# Your assignment:
Filter the records down to the lines that hold the word "human", and copy each of those lines.

============================================================

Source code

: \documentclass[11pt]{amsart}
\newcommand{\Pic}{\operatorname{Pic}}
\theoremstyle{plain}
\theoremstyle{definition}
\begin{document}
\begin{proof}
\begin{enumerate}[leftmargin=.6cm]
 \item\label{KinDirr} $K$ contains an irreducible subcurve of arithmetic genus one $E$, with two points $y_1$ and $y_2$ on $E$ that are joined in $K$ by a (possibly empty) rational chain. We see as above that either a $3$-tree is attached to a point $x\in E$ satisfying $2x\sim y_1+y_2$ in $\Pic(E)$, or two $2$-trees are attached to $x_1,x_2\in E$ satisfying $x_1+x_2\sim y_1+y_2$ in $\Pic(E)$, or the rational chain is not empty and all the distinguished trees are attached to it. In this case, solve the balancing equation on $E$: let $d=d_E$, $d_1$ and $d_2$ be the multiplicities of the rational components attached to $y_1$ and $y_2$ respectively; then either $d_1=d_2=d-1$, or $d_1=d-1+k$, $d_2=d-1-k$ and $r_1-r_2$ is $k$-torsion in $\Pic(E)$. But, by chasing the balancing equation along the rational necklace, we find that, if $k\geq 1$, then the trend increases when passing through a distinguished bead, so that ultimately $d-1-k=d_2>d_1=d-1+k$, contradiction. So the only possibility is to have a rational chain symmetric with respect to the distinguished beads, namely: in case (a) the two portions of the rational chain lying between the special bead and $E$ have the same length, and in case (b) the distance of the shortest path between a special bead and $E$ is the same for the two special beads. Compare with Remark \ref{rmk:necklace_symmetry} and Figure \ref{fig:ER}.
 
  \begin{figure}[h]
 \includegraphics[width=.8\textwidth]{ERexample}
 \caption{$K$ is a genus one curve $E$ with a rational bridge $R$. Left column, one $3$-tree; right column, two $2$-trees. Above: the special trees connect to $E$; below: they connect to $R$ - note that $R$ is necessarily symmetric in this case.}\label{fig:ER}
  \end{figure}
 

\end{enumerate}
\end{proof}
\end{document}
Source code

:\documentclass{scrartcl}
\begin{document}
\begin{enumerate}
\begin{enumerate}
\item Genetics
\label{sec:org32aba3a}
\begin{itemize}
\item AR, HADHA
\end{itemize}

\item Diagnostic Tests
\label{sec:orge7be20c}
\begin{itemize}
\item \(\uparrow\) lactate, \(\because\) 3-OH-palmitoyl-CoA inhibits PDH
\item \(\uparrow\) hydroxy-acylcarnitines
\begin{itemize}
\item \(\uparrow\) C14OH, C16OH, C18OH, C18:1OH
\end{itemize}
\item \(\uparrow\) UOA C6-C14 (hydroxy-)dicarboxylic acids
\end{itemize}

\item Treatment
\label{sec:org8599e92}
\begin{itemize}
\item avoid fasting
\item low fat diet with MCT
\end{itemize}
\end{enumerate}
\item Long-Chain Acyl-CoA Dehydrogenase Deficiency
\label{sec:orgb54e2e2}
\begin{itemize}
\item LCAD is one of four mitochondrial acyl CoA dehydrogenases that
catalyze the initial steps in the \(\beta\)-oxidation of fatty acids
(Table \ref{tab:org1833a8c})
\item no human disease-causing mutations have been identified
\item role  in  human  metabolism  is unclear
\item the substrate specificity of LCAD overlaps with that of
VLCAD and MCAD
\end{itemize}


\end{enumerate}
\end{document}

============================================================

# Solution:
\item no human disease-causing mutations have been identified
\item role  in  human  metabolism  is unclear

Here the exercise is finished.